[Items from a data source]
---

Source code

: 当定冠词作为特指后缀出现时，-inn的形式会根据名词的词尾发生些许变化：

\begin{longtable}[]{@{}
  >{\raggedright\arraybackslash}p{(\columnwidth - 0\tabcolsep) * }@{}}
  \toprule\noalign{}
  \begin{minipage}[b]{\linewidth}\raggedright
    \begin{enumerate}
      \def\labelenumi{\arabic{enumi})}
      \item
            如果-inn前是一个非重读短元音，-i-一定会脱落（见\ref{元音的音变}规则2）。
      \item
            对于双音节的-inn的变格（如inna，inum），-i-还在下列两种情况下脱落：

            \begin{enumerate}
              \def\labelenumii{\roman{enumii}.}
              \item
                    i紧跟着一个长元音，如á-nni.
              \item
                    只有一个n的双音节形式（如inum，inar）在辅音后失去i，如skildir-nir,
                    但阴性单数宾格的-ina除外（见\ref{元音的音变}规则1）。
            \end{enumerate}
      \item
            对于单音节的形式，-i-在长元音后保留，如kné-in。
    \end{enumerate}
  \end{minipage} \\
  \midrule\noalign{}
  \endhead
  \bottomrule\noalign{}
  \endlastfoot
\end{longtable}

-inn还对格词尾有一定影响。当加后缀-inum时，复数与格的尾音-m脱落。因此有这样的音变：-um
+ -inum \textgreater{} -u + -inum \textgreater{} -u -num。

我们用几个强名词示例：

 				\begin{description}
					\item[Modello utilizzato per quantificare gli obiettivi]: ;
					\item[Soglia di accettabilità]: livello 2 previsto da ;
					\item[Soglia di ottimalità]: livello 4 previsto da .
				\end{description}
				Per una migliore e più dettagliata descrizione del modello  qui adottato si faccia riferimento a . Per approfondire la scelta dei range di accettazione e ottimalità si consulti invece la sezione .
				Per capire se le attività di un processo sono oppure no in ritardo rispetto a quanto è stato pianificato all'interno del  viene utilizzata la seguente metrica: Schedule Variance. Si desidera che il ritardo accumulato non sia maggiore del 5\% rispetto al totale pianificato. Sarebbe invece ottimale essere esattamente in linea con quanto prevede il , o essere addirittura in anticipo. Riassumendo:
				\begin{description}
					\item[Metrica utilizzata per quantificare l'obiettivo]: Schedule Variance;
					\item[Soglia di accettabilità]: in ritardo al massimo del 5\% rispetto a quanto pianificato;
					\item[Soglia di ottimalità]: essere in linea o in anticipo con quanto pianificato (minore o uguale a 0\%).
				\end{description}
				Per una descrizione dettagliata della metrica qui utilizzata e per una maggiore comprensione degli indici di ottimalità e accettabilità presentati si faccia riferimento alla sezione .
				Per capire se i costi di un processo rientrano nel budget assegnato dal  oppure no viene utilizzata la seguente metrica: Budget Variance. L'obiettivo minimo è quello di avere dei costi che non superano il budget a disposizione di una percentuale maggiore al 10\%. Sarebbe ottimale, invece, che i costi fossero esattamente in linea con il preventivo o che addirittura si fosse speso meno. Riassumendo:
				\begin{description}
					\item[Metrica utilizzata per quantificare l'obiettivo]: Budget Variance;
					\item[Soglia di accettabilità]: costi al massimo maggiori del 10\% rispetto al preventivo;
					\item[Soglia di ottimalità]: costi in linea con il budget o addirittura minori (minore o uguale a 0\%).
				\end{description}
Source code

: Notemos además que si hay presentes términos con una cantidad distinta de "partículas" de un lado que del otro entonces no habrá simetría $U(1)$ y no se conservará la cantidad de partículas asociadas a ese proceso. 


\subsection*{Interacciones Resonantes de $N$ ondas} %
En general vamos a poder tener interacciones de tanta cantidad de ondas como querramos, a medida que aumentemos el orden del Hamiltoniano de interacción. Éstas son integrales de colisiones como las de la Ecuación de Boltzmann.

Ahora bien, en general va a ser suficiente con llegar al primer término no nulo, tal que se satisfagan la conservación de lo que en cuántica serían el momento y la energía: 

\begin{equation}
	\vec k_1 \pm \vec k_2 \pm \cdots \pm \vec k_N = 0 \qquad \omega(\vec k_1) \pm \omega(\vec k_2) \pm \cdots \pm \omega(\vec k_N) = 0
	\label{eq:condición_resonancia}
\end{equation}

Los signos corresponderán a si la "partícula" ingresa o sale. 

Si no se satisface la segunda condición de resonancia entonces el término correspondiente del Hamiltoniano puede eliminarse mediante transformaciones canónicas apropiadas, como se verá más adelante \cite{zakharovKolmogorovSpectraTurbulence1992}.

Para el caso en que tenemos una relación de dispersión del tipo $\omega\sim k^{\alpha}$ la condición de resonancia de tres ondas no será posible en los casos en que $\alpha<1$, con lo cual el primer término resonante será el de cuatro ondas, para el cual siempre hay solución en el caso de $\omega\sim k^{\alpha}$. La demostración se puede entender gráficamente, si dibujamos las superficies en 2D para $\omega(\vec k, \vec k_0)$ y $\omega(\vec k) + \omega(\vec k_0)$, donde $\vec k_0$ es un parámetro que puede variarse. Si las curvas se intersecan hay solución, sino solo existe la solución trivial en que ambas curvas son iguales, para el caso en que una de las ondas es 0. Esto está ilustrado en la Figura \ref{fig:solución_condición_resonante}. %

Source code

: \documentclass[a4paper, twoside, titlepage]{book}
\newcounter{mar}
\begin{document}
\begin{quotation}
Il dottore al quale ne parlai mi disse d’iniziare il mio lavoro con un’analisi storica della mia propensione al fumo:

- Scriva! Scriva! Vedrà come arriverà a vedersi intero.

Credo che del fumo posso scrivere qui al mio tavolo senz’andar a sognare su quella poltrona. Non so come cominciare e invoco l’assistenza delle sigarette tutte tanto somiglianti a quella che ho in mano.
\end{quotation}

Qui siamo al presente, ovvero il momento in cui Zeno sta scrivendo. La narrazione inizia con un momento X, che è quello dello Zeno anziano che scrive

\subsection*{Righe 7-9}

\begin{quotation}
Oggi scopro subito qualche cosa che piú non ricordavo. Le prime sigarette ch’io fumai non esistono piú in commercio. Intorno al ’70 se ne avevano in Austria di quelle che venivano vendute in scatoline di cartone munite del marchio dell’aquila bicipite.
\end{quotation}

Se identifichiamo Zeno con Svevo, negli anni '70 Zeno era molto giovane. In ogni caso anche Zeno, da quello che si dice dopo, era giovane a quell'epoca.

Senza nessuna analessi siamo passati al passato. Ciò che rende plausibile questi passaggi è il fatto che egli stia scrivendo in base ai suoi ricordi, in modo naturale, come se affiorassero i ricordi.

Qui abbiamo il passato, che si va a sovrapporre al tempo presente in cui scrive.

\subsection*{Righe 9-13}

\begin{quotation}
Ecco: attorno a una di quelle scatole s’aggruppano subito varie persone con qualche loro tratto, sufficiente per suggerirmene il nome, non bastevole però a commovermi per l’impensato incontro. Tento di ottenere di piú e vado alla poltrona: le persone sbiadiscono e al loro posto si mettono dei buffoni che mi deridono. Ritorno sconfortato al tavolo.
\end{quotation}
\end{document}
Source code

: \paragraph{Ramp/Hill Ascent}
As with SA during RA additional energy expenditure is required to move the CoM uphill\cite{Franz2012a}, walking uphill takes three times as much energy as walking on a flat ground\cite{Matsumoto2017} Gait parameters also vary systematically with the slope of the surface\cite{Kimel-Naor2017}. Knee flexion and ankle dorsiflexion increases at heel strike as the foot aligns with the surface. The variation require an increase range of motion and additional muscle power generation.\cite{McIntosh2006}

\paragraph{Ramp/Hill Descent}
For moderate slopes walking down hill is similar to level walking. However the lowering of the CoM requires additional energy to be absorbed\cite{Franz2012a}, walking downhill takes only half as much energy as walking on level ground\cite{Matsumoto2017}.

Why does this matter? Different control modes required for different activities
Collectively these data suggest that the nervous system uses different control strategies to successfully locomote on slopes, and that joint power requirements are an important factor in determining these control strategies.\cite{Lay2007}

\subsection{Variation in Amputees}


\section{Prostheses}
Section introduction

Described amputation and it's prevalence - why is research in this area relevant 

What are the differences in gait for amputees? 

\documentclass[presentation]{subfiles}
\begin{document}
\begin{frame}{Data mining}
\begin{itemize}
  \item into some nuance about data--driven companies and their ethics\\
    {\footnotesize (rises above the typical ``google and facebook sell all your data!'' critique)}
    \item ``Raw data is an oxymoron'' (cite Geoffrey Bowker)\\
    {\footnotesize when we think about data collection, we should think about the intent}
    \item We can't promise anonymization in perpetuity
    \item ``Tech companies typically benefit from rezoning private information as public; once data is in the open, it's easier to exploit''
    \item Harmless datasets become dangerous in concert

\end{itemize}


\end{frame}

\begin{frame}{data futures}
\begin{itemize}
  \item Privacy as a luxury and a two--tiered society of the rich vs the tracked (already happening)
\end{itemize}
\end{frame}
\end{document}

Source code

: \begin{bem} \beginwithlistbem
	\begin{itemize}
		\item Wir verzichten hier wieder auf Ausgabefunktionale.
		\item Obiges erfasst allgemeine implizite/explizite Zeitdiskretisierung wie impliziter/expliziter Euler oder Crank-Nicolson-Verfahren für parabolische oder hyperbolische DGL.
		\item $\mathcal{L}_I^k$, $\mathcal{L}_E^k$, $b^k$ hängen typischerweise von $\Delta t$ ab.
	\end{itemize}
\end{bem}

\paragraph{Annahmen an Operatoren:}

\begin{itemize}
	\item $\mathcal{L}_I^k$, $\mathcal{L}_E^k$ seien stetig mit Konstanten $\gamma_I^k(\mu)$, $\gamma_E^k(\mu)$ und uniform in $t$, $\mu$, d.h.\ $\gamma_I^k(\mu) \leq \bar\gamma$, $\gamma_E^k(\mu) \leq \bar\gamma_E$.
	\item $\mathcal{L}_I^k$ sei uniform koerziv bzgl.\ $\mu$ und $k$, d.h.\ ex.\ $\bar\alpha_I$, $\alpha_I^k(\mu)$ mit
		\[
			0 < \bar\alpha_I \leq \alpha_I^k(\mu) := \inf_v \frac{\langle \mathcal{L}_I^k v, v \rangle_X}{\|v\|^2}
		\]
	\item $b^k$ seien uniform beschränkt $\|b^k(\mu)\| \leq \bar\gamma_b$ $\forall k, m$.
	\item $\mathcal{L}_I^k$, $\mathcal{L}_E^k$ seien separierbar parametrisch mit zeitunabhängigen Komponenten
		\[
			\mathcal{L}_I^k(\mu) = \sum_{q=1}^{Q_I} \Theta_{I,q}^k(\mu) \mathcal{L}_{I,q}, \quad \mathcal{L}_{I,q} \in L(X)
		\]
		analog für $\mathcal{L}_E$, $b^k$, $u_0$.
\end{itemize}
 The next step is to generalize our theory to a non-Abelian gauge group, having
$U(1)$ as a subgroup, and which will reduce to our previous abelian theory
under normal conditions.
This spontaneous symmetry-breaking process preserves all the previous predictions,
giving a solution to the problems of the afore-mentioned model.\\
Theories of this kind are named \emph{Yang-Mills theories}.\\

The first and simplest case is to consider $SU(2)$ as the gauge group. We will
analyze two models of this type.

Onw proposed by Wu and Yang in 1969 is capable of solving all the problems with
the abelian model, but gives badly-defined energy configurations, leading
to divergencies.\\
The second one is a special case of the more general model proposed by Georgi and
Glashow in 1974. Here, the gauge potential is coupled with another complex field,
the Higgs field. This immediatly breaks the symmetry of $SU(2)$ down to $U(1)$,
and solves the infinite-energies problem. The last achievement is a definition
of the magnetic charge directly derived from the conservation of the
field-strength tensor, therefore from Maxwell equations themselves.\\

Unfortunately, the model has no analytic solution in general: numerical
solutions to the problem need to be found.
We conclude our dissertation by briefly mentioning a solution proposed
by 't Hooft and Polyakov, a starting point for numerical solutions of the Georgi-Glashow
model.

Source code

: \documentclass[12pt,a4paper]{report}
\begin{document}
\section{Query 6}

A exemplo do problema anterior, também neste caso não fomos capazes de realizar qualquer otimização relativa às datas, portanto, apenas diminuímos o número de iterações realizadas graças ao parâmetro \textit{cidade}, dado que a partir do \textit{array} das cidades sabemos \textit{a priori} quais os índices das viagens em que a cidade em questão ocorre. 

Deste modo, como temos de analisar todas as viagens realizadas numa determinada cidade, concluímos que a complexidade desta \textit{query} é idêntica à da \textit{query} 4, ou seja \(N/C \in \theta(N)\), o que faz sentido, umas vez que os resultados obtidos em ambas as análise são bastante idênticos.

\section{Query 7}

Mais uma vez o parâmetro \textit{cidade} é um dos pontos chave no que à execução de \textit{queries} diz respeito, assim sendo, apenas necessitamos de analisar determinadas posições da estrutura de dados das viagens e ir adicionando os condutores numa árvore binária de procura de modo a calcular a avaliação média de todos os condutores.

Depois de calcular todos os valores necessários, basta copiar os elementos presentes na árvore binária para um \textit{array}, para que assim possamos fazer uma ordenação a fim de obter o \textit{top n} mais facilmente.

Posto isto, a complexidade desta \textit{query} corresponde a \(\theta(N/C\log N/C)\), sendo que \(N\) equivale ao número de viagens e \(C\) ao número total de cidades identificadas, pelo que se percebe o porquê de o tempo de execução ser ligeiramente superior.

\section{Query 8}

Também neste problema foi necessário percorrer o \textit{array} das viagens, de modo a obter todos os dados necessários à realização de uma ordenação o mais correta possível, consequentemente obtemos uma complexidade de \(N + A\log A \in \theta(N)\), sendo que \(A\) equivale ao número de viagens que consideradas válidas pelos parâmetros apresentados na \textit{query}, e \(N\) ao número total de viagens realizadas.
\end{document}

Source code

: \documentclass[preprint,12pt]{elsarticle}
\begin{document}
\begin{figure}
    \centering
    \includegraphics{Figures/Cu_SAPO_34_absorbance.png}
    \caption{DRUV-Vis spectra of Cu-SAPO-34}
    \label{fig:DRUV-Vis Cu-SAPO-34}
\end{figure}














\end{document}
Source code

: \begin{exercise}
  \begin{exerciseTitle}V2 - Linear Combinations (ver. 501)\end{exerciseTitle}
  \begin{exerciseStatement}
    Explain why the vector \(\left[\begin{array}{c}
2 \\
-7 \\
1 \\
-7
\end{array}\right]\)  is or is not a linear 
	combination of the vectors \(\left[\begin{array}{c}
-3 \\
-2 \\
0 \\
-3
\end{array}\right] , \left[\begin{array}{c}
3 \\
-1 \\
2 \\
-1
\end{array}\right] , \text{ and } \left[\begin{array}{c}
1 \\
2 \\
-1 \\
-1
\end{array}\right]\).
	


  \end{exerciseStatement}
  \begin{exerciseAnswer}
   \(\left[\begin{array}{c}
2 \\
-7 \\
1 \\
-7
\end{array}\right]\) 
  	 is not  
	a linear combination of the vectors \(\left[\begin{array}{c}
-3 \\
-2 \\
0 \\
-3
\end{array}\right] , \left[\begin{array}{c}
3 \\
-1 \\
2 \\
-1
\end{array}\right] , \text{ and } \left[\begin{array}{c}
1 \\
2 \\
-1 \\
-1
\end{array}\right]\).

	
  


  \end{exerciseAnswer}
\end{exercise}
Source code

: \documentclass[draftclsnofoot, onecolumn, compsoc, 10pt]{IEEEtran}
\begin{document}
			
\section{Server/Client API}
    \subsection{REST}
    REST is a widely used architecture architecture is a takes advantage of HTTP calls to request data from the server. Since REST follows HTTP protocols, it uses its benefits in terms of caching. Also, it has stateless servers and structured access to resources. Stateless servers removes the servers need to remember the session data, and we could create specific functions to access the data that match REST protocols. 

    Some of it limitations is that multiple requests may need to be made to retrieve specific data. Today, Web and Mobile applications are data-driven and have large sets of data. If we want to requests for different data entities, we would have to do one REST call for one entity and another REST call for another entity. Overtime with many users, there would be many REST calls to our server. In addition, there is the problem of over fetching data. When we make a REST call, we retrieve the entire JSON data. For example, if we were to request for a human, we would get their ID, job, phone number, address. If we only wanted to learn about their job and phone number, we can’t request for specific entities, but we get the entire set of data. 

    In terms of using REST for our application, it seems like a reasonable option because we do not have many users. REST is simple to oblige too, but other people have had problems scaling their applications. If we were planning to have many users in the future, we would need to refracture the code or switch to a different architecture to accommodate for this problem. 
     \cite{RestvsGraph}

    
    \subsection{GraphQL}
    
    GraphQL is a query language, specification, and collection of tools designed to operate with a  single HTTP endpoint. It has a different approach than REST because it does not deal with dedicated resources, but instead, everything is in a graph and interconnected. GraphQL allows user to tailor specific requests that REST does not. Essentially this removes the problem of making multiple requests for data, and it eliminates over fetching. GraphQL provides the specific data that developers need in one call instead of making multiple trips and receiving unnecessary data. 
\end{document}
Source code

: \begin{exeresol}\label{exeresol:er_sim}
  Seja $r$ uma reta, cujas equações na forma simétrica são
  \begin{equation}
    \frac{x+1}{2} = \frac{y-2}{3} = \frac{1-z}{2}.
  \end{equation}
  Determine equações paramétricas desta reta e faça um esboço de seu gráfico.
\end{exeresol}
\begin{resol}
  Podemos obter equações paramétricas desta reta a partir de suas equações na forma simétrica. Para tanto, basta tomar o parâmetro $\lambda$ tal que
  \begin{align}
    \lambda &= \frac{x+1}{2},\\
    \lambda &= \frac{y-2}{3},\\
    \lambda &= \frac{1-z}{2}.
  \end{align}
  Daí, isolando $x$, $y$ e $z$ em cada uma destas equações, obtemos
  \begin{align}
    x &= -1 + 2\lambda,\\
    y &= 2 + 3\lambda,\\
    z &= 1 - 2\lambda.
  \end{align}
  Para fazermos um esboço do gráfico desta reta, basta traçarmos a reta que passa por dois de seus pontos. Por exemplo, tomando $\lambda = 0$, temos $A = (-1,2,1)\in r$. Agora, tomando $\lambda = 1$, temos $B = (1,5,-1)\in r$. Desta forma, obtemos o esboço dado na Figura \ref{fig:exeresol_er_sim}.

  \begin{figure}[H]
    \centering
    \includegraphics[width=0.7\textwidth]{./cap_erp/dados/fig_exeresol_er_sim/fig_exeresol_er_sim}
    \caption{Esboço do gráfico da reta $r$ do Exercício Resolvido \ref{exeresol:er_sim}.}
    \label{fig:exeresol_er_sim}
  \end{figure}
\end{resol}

---

*TASK OBJECTIVE*
Show the lines in the entries above that include the string "momento".

*SOLUTION TO THIS TASK*
Ahora bien, en general va a ser suficiente con llegar al primer término no nulo, tal que se satisfagan la conservación de lo que en cuántica serían el momento y la energía: 
Qui siamo al presente, ovvero il momento in cui Zeno sta scrivendo. La narrazione inizia con un momento X, che è quello dello Zeno anziano che scrive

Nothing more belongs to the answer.